The moment came and went silently, no one noticing that we had turned a significant page in the story of our family. No one comprehending that everything had suddenly changed and that life between us would always be just a little bit different. I’m not sure how long it had been before it occurred to me that this monumental moment had passed unnoticed, but when it did I began to search my memory, trying desperately to find it again so that it could be properly recorded and remembered in the way milestones like this deserve. But no matter how hard I tried I could not find it again, I could not pinpoint the exact minute it happened. Realizing that I had carelessly let this moment slip by made me both sad and angry, upset that I tossed this one event into the pile of other meaningless memories that I had collected through the normal course of the day.

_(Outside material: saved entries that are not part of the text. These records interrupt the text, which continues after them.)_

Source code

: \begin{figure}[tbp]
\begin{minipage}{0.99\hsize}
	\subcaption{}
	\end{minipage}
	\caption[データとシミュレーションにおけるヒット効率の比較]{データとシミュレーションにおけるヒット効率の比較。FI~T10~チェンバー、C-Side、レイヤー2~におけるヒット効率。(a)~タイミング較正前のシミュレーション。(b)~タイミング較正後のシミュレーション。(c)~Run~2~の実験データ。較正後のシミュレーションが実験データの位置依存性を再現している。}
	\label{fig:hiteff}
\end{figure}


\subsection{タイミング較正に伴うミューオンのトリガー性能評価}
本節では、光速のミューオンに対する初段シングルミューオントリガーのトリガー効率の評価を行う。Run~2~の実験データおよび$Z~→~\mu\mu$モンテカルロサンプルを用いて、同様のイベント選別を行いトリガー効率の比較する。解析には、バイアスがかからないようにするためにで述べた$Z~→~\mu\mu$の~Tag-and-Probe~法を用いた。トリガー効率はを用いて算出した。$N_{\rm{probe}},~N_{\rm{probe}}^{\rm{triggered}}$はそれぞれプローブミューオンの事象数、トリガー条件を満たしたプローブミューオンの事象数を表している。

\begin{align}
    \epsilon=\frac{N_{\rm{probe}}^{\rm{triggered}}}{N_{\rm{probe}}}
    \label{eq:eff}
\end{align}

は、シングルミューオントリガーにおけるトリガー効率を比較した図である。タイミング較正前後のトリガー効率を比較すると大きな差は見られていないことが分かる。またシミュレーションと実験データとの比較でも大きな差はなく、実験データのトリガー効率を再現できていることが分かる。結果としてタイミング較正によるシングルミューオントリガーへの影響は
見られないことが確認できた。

What was this forgotten moment?
It was the last time I ever held Jake.
After years of picking up and holding my little boy in my arms there came a day when I picked him up and then I put him down. I put him down and I never picked him up again.
Let me assure you this wasn’t the result of a thoughtful decision, this was not a day we circled on the calendar. It just happened without thought or plan, without understanding or intention. Believing there would always be another opportunity I simply lowered him to the ground and we moved on to the next stage of our relationship without recognition or fan fare. Last month Jake turned 12, and 12 year olds aren’t much for being held. Even if he wanted me to it has almost become a physical impossibility. With some effort I can still get him off the ground, but the days of a daddy effortlessly scooping up and holding his little boy came to an end somewhere in our past and, for the life of me, I cannot remember when it happened. Today my little girl turns six and we move even closer to repeating that same sad moment, but we are not there yet.
She still looks up and asks, “Daddy will you hold me?” and knowing how temporary it all is I have made a commitment to pick her up and hold her for as long as she will let me.
So yes, Elle, I will hold you. I will hold you for as long as I possibly can. Because one day, without either one of us knowing it, I will pick you up, hold you close, and then casually put you down for the last time.